Turn off or limit anti-spam control

The coarsest filter configuration can be done with a simple application . Control is intuitive; her skills include:

  • clipboard specifications where dSpam and / or SpamAssassin will postpone spam
  • Complete switching off one or both filters
  • Activate a spam notification
  • control of filter handling with duplicated mails
The settings made by this application are saved in a file ~/.procmail.setup .

Important notes on the FI anti-spam infrastructure

Just the addresses and use the Bayesian filter if it has made a mistake. An incorrect message (false-negative or false-positive) is one of those addresses not to forward but to redirect (redirect, bounce; in mutt the "b" key, Thunderbird will make this plug-in available mailredirect ). For recap: false-negatives bounce to , false-positives on . By filtering out your bugs, you'll help improve anti-spam scrutiny on a full-scale scale.

It follows from the above that the addresses (not) can be mistakenly or deliberately used to filter the filter by sending meaningless or targeted mail incorrectly , respectively. sleep on ). To avoid this, the contents of the (not) regularly controlled by an administrator that eliminates white noise and reports that only a limited group of users might wish to reclassify. In the future, it is expected to introduce "user spam databases" - bounce incorrectly classified mail to (not) does not cause the filter behavior to change for all users, but only to the user who originally received the mail in question.
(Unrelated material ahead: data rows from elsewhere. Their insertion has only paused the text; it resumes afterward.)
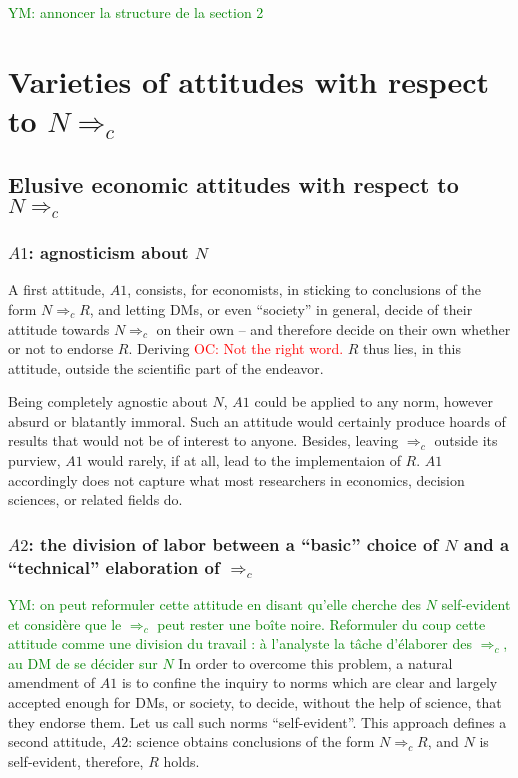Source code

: \documentclass[preprint, french, english, 11pt, authoryear]{elsarticle}%
\newcommand{\protectforpdf}[1]{\texorpdfstring{\ensuremath{#1}}{#1}}
\newcommand{\commentYM}[1]{\textcolor{green}{YM: #1}}
\newcommand{\commentOC}[1]{\textcolor{red}{OC: #1}}
\begin{document}
\commentYM{annoncer la structure de la section 2}
\section{Varieties of attitudes with respect to \protectforpdf{N ⇒_c}}
\label{sec:existing}
\subsection{Elusive economic attitudes with respect to \protectforpdf{N ⇒_c}}
\subsubsection{\protectforpdf{A1}: agnosticism about \protectforpdf{N}}
A first attitude, $A1$, consists, for economists, in sticking to conclusions of the form $N ⇒_c R$, and letting \acp{DM}, or even “society” in general, decide of their attitude towards $N ⇒_c$ on their own -- and therefore decide on their own whether or not to endorse $R$. Deriving \commentOC{Not the right word.} $R$ thus lies, in this attitude, outside the scientific part of the endeavor. 

Being completely agnostic about $N$, $A1$ could be applied to any norm, however absurd or blatantly immoral. Such an attitude would certainly produce hoards of results that would not be of interest to anyone. Besides, leaving $⇒_c$ outside its purview, $A1$ would rarely, if at all, lead to the implementaion of $R$. $A1$ accordingly does not capture what most researchers in economics, decision sciences, or related fields do.

\subsubsection{\protectforpdf{A2}: the division of labor between a ``basic'' choice of \protectforpdf{N} and a ``technical'' elaboration of \protectforpdf{⇒_c}}\commentYM{on peut reformuler cette attitude en disant qu'elle cherche des $N$ self-evident et considère que le $⇒_c$ peut rester une boîte noire. Reformuler du coup cette attitude comme une division du travail : à l'analyste la tâche d'élaborer des $⇒_c$, au DM de se décider sur $N$}
In order to overcome this problem, a natural amendment of $A1$ is to confine the inquiry to norms which are clear and largely accepted enough for \acp{DM}, or society, to decide, without the help of science, that they endorse them. Let us call such norms “self-evident”.
This approach defines a second attitude, $A2$: science obtains conclusions of the form $N ⇒_c R$, and $N$ is self-evident, therefore, $R$ holds.
\end{document}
Another consequence of the previous one is the fact that SpamAssassin's spamming spam incorrectly seems to make no sense to bump to , because only dSpam can do this. It's true half. dSpam also extracts a bit of knowledge from the mail that had never been handed to him before (as SpamAssassin decides that the mail is spam, dSpam is not present at all). But even if we ignore this spell of knowledge, it is still a bouncing spell worthwhile because the administrator knows about possible defects in the SpamAssassin configuration, which needs to be modified manually (SpamAssassin can not automatically learn). This way, you can draw attention to a defect in the SpamAssassin configuration, which should be removed globally. However, it should be noted that the administrator must be very reticent in global configuration modifications, since what is appropriate for one user may not be appropriate for others. Keep in mind that SpamAssassin can also influence your local configuration.

A special comment deserves the whitelisting of entire domains, whitelist_from * , whitelist_from * etc. Such a local configuration configuration is dangerous in the sense that it can leak into your regular mailbox spams that would otherwise be correctly recognized and which no real person from these domains certainly did not send. It is quite common for spam to camouflage its origin by declaring any known Internet address to its sender, including addresses in, or any other. In addition to partial concealment of origin, spam can be more easily circumvented by those brave whitelists that include entire domains, not individual addresses. In real-world practice, the introduction of such a whitelist is a disillusionment of the user with the anti-spam system and the unstoppable bounce of "whitelisted spam" on in the hope that the issue will be resolved. The only possible solution, however, is to remove the problematic record in the whitelist.